Begin at the line below that has "the positions that" and stop after the line that has "This is the". Please restate only those lines, word for word.

== INFORMATION PROVIDED

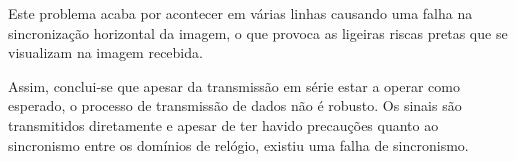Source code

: \documentclass[11pt,a4paper]{article}
\begin{document}
	Este problema acaba por acontecer em várias linhas causando uma falha na sincronização horizontal da imagem, o que provoca as ligeiras riscas pretas que se visualizam na imagem recebida.
	
	
	Assim, conclui-se que apesar da transmissão em série estar a operar como esperado, o processo de transmissão de dados não é robusto. Os sinais são transmitidos diretamente e apesar de ter havido precauções quanto ao sincronismo entre os domínios de relógio, existiu uma falha de sincronismo.
	
	
	
	
	
\end{document}
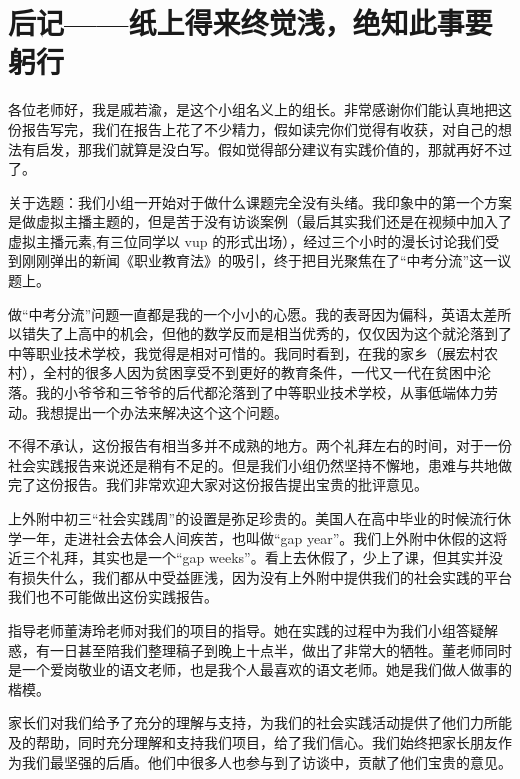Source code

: \documentclass[12pt,UTF8]{ctexart}
\begin{document}
\section {后记——纸上得来终觉浅，绝知此事要躬行}
\par {
	
	各位老师好，我是戚若渝，是这个小组名义上的组长。非常感谢你们能认真地把这份报告写完，我们在报告上花了不少精力，假如读完你们觉得有收获，对自己的想法有启发，那我们就算是没白写。假如觉得部分建议有实践价值的，那就再好不过了。
}
\par {
	
	关于选题：我们小组一开始对于做什么课题完全没有头绪。我印象中的第一个方案是做虚拟主播主题的，但是苦于没有访谈案例（最后其实我们还是在视频中加入了虚拟主播元素,有三位同学以
	vup 的形式出场），经过三个小时的漫长讨论我们受到刚刚弹出的新闻《职业教育法》的吸引，终于把目光聚焦在了“中考分流”这一议题上。
}
\par {
	
	做“中考分流”问题一直都是我的一个小小的心愿。我的表哥因为偏科，英语太差所以错失了上高中的机会，但他的数学反而是相当优秀的，仅仅因为这个就沦落到了中等职业技术学校，我觉得是相对可惜的。我同时看到，在我的家乡（展宏村农村），全村的很多人因为贫困享受不到更好的教育条件，一代又一代在贫困中沦落。我的小爷爷和三爷爷的后代都沦落到了中等职业技术学校，从事低端体力劳动。我想提出一个办法来解决这个这个问题。
}
\par {
	
	不得不承认，这份报告有相当多并不成熟的地方。两个礼拜左右的时间，对于一份社会实践报告来说还是稍有不足的。但是我们小组仍然坚持不懈地，患难与共地做完了这份报告。我们非常欢迎大家对这份报告提出宝贵的批评意见。
}
\par {
	上外附中初三“社会实践周”的设置是弥足珍贵的。美国人在高中毕业的时候流行休学一年，走进社会去体会人间疾苦，也叫做“gap
	year”。我们上外附中休假的这将近三个礼拜，其实也是一个“gap
	weeks”。看上去休假了，少上了课，但其实并没有损失什么，我们都从中受益匪浅，因为没有上外附中提供我们的社会实践的平台我们也不可能做出这份实践报告。  
}
\par {
	
	指导老师董涛玲老师对我们的项目的指导。她在实践的过程中为我们小组答疑解惑，有一日甚至陪我们整理稿子到晚上十点半，做出了非常大的牺牲。董老师同时是一个爱岗敬业的语文老师，也是我个人最喜欢的语文老师。她是我们做人做事的楷模。
}
\par {
	
	家长们对我们给予了充分的理解与支持，为我们的社会实践活动提供了他们力所能及的帮助，同时充分理解和支持我们项目，给了我们信心。我们始终把家长朋友作为我们最坚强的后盾。他们中很多人也参与到了访谈中，贡献了他们宝贵的意见。
}
\end{document}
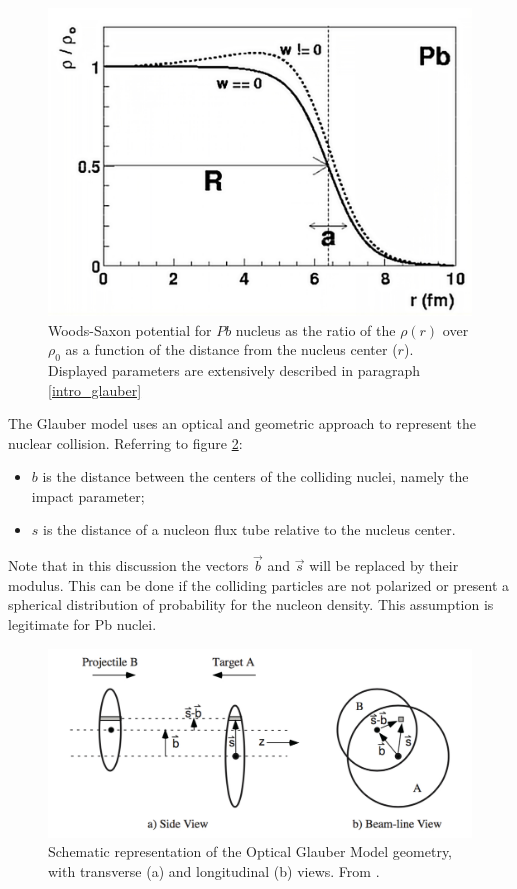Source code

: \begin{figure}[!h]
\begin{center}
\includegraphics[width=0.7\linewidth]{Chapters/Analysis/Figs/woods-saxon.pdf}
\caption{Woods-Saxon potential for $Pb$ nucleus as the ratio of the $\rho(r)$ over $\rho_0$ as a function of the distance from the nucleus center ($r$).
Displayed parameters are extensively described in paragraph \ref{intro_glauber}}
\label{fig:WoodsSaxon}
\end{center}
\end{figure}

The Glauber model uses an optical and geometric approach to represent the nuclear collision.
Referring to figure \ref{fig:GlauberSide}:
\begin{itemize}
\item $b$ is the distance between the centers of the colliding nuclei, namely the impact parameter;
\item $s$ is the distance of a nucleon flux tube relative to the nucleus center.
\end{itemize}
Note that in this discussion the vectors $\vec{b}$ and $\vec{s}$ will be replaced by their modulus.
This can be done if the colliding particles are not polarized or present a spherical distribution of probability for the nucleon density.
This assumption is legitimate for Pb nuclei.

\begin{figure}[!h]
\begin{center}
\includegraphics[width=0.85\linewidth]{Chapters/Analysis/Figs/glauber-side.pdf}
\caption{Schematic representation of the Optical Glauber Model geometry, with transverse (a) and longitudinal (b) views. From \cite{Miller:2007ri}.}
\label{fig:GlauberSide}
\end{center}
\end{figure}

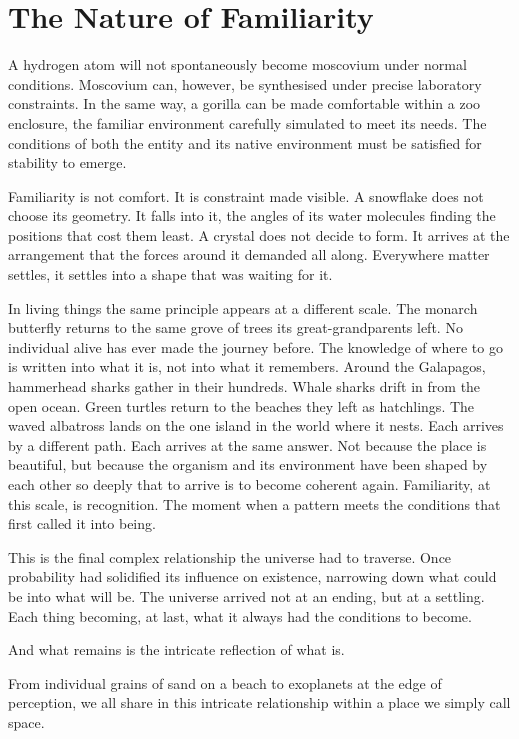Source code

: \documentclass[12pt]{article}
\begin{document}
\section{The Nature of Familiarity}

A hydrogen atom will not spontaneously become moscovium under normal conditions.
Moscovium can, however, be synthesised under precise laboratory constraints. In
the same way, a gorilla can be made comfortable within a zoo enclosure, the
familiar environment carefully simulated to meet its needs. The conditions of
both the entity and its native environment must be satisfied for stability to
emerge.

Familiarity is not comfort. It is constraint made visible. A snowflake does not
choose its geometry. It falls into it, the angles of its water molecules finding
the positions that cost them least. A crystal does not decide to form. It arrives
at the arrangement that the forces around it demanded all along. Everywhere matter
settles, it settles into a shape that was waiting for it.

In living things the same principle appears at a different scale. The monarch
butterfly returns to the same grove of trees its great-grandparents left. No
individual alive has ever made the journey before. The knowledge of where to go
is written into what it is, not into what it remembers. Around the Galapagos, hammerhead sharks gather in their hundreds. Whale sharks
drift in from the open ocean. Green turtles return to the beaches they left as
hatchlings. The waved albatross lands on the one island in the world where it
nests. Each arrives by a different path. Each arrives at the same answer. Not
because the place is beautiful, but because the organism and its environment have
been shaped by each other so deeply that to arrive is to become coherent again.
Familiarity, at this scale, is recognition. The moment when a pattern meets the
conditions that first called it into being.

This is the final complex relationship the universe had to traverse. Once
probability had solidified its influence on existence, narrowing down what
could be into what will be. The universe arrived not at an ending, but at a
settling. Each thing becoming, at last, what it always had the conditions to
become.

And what remains is the intricate reflection of what is.

From individual grains of sand on a beach to exoplanets at the edge of
perception, we all share in this intricate relationship within a place we simply
call space.
\end{document}
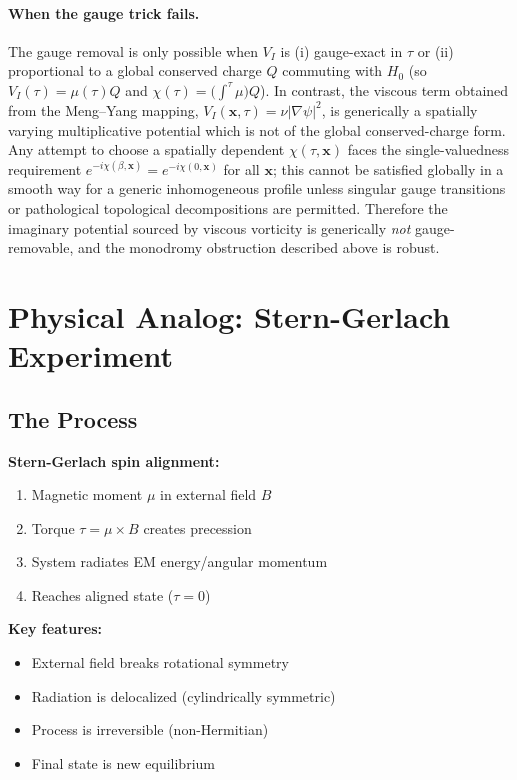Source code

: \documentclass[11pt]{article}
\begin{document}
\paragraph{When the gauge trick fails.}
The gauge removal is only possible when \(V_I\) is (i) gauge-exact in \(\tau\) or (ii) proportional to a global conserved charge \(Q\) commuting with \(H_0\) (so \(V_I(\tau)=\mu(\tau)Q\) and \(\chi(\tau)=\big(\int^\tau \mu\big)Q\)). In contrast, the viscous term obtained from the Meng--Yang mapping, \(V_I(\mathbf x,\tau)=\nu|\nabla\psi|^2\), is generically a spatially varying multiplicative potential which is not of the global conserved-charge form. Any attempt to choose a spatially dependent \(\chi(\tau,\mathbf x)\) faces the single-valuedness requirement \(e^{-i\chi(\beta,\mathbf x)}=e^{-i\chi(0,\mathbf x)}\) for all \(\mathbf x\); this cannot be satisfied globally in a smooth way for a generic inhomogeneous profile unless singular gauge transitions or pathological topological decompositions are permitted. Therefore the imaginary potential sourced by viscous vorticity is generically \emph{not} gauge-removable, and the monodromy obstruction described above is robust.


\section{Physical Analog: Stern-Gerlach Experiment}

\subsection{The Process}

\textbf{Stern-Gerlach spin alignment:}
\begin{enumerate}
\item Magnetic moment $\mu$ in external field $B$
\item Torque $\tau = \mu \times B$ creates precession
\item System radiates EM energy/angular momentum
\item Reaches aligned state ($\tau = 0$)
\end{enumerate}

\textbf{Key features:}
\begin{itemize}
\item External field breaks rotational symmetry
\item Radiation is delocalized (cylindrically symmetric)
\item Process is irreversible (non-Hermitian)
\item Final state is new equilibrium
\end{itemize}
\end{document}
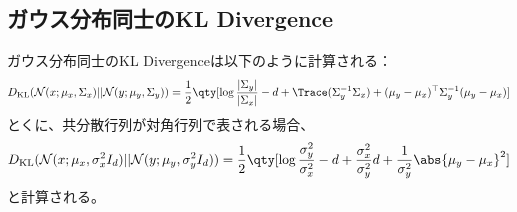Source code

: \documentclass[a4paper,11pt,uplatex]{jsarticle}%
\begin{document}
\subsection{ガウス分布同士のKL Divergence}
ガウス分布同士のKL Divergenceは以下のように計算される：
\begin{equation}
  D_{\text{KL}}(\mathcal{N}(x;\mu_x,\Sigma_x)||\mathcal{N}(y;\mu_y,\Sigma_y)) 
  = \frac{1}{2}\qty[\log{\frac{|\Sigma_y|}{|\Sigma_x|}} - d + \Trace(\Sigma_y^{-1}\Sigma_x) + (\mu_y - \mu_x)^{\top}\Sigma_y^{-1}(\mu_y - \mu_x)]
\end{equation}
とくに、共分散行列が対角行列で表される場合、
\begin{equation}
  D_{\text{KL}}(\mathcal{N}(x;\mu_x,\sigma_x^{2}I_d)||\mathcal{N}(y;\mu_y,\sigma_y^2I_d))
  =  \frac{1}{2}\qty[\log{\frac{\sigma_y^2}{\sigma_x^2}} - d + \frac{\sigma_x^2}{\sigma_y^2}d + \frac{1}{\sigma_y^2}\abs{\mu_y - \mu_x}^2]
\end{equation}
と計算される。
\end{document}

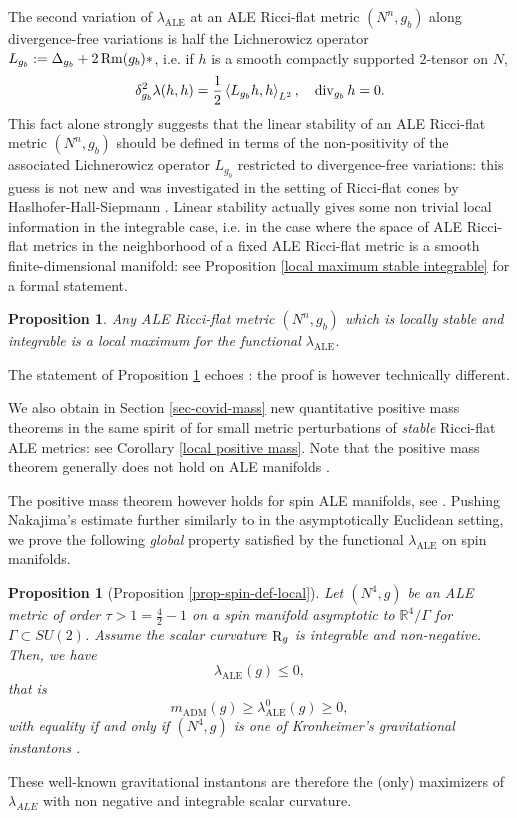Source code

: \documentclass[a4paper,11pt,reqno]{amsart}
\newtheorem{prop}[defn]{Proposition}
\def\Rm{\mathop{\rm Rm}\nolimits}
\def\div{\mathop{\rm div}\nolimits}
\def\Rm{\mathop{\rm Rm}\nolimits}
\def\div{\mathop{\rm div}\nolimits}
\def\R{\mathop{\rm R}\nolimits}
\numberwithin{equation}{section}
\begin{document}
	The second variation of $\lambda_{\operatorname{ALE}}$ at an ALE Ricci-flat metric $(N^n,g_b)$ along divergence-free variations is half the Lichnerowicz operator $L_{g_b}:=\Delta_{g_b}+2\Rm(g_b)\ast$, i.e. if $h$ is a smooth compactly supported $2$-tensor on $N$,
	\begin{equation}
	\delta^2_{g_b}\lambda(h,h)=\frac{1}{2}\left<L_{g_b}h,h\right>_{L^2},\quad \div_{g_b}h=0.
	\end{equation}
	This fact alone strongly suggests that the linear stability of an ALE Ricci-flat metric $(N^n,g_b)$ should be defined in terms of the non-positivity of the associated Lichnerowicz operator $L_{g_b}$ restricted to divergence-free variations: this guess is not new and was investigated in the setting of Ricci-flat cones by Haslhofer-Hall-Siepmann \cite{Hal-Has-Sie}. Linear stability actually gives some non trivial local information in the integrable case, i.e. in the case where the space of ALE Ricci-flat metrics in the neighborhood of a fixed ALE Ricci-flat metric is a smooth finite-dimensional manifold: see Proposition \ref{local maximum stable integrable} for a formal statement.
\begin{prop}\label{prop-sta-int}
Any ALE Ricci-flat metric $(N^n,g_b)$ which is locally stable and integrable is a local maximum for the functional $\lambda_{\operatorname{ALE}}$.
\end{prop}
The statement of Proposition \ref{prop-sta-int} echoes \cite{Has-Sta}: the proof is however technically different.

We also obtain in Section \ref{sec-covid-mass} new quantitative positive mass theorems in the same spirit of \cite{Has-Per-Fct} for small metric perturbations of \emph{stable} Ricci-flat ALE metrics: see Corollary \ref{local positive mass}. Note that the positive mass theorem generally does not hold on ALE manifolds \cite{LeB-Counter-Mass}. 

The positive mass theorem however holds for spin ALE manifolds, see \cite{nak}. Pushing Nakajima's estimate further similarly to \cite{Has-Per-Fct} in the asymptotically Euclidean setting, we prove the following \emph{global} property satisfied by the functional $\lambda_{\operatorname{ALE}}$ on spin manifolds.
	\begin{prop}[Proposition \ref{prop-spin-def-local}]
		Let $(N^4,g)$ be an ALE metric of order $\tau>1 = \frac{4}{2}-1$ on a spin manifold asymptotic to $\mathbb{R}^4\slash\Gamma$ for $\Gamma\subset SU(2)$.
		Assume the scalar curvature $\R_g$ is integrable and non-negative. Then, we have $$\lambda_{\operatorname{ALE}}(g)\leq 0,$$
		that is
		$$m_{\operatorname{ADM}}(g)\geqslant\lambda_{\operatorname{ALE}}^0(g)\geqslant 0,$$
		with equality if and only if $(N^4,g)$ is one of Kronheimer's gravitational instantons \cite{kro}.
	\end{prop}
	These well-known gravitational instantons are therefore the (only) maximizers of $\lambda_{ALE}$ with non negative and integrable scalar curvature.
 
\end{document}
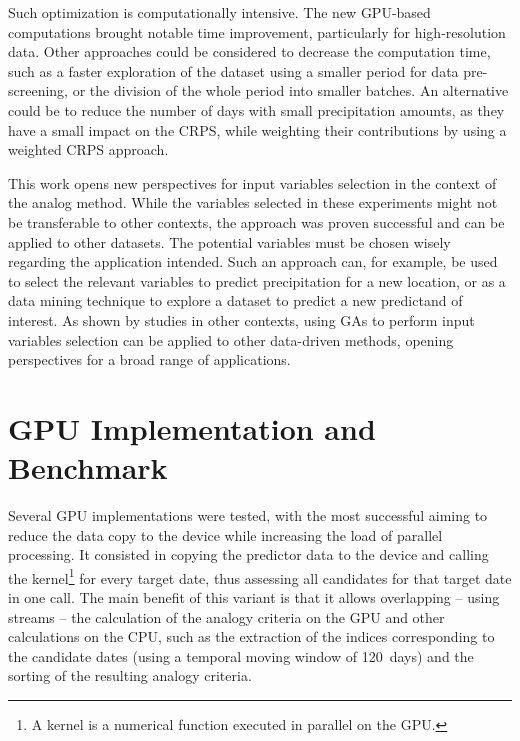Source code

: \documentclass[draft]{agujournal2019}
\begin{document}
Such optimization is computationally intensive. The new GPU-based computations brought notable time improvement, particularly for high-resolution data. Other approaches could be considered to decrease the computation time, such as a faster exploration of the dataset using a smaller period for data pre-screening, or the division of the whole period into smaller batches. An alternative could be to reduce the number of days with small precipitation amounts, as they have a small impact on the CRPS, while weighting their contributions by using a weighted CRPS approach.

This work opens new perspectives for input variables selection in the context of the analog method. While the variables selected in these experiments might not be transferable to other contexts, the approach was proven successful and can be applied to other datasets. The potential variables must be chosen wisely regarding the application intended. Such an approach can, for example, be used to select the relevant variables to predict precipitation for a new location, or as a data mining technique to explore a dataset to predict a new predictand of interest. As shown by studies in other contexts, using GAs to perform input variables selection can be applied to other data-driven methods, opening perspectives for a broad range of applications.


%
%

\FloatBarrier

\appendix

\section{GPU Implementation and Benchmark}

Several GPU implementations were tested, with the most successful aiming to reduce the data copy to the device while increasing the load of parallel processing. It consisted in copying the predictor data to the device and calling the kernel\footnote{A kernel is a numerical function executed in parallel on the GPU.} for every target date, thus assessing all candidates for that target date in one call. The main benefit of this variant is that it allows overlapping -- using streams -- the calculation of the analogy criteria on the GPU and other calculations on the CPU, such as the extraction of the indices corresponding to the candidate dates (using a temporal moving window of 120~days) and the sorting of the resulting analogy criteria.
\end{document}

====

RESPONSE |
the positions that cost them least. A crystal does not decide to form. It arrives
at the arrangement that the forces around it demanded all along. Everywhere matter
settles, it settles into a shape that was waiting for it.

In living things the same principle appears at a different scale. The monarch
butterfly returns to the same grove of trees its great-grandparents left. No
individual alive has ever made the journey before. The knowledge of where to go
is written into what it is, not into what it remembers. Around the Galapagos, hammerhead sharks gather in their hundreds. Whale sharks
drift in from the open ocean. Green turtles return to the beaches they left as
hatchlings. The waved albatross lands on the one island in the world where it
nests. Each arrives by a different path. Each arrives at the same answer. Not
because the place is beautiful, but because the organism and its environment have
been shaped by each other so deeply that to arrive is to become coherent again.
Familiarity, at this scale, is recognition. The moment when a pattern meets the
conditions that first called it into being.

This is the final complex relationship the universe had to traverse. Once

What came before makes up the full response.